PROBLEM REQUIREMENTS —
The records below are to be returned exactly as written, minus their pictures.

GIVEN DATA —

────────

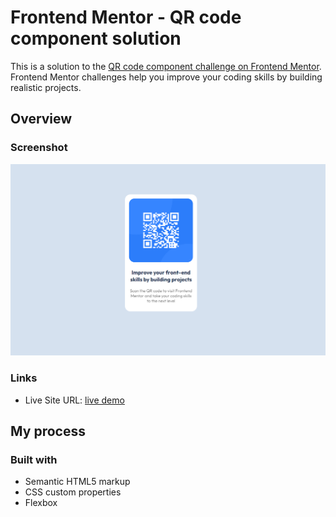 # Frontend Mentor - QR code component solution

This is a solution to the [QR code component challenge on Frontend Mentor](https://www.frontendmentor.io/challenges/qr-code-component-iux_sIO_H). Frontend Mentor challenges help you improve your coding skills by building realistic projects. 



## Overview

### Screenshot

![](./images/screenshot.png)


### Links

- Live Site URL: [live demo](https://roniceyemeli.github.io/qr-code-challenge/)

## My process

### Built with

- Semantic HTML5 markup
- CSS custom properties
- Flexbox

────────

ANSWER TO THIS TASK —
 # Frontend Mentor - QR code component solution

This is a solution to the [QR code component challenge on Frontend Mentor](https://www.frontendmentor.io/challenges/qr-code-component-iux_sIO_H). Frontend Mentor challenges help you improve your coding skills by building realistic projects. 



## Overview

### Screenshot

![](./images/screenshot.png)


### Links

- Live Site URL: [live demo](https://roniceyemeli.github.io/qr-code-challenge/)

## My process

### Built with

- Semantic HTML5 markup
- CSS custom properties
- Flexbox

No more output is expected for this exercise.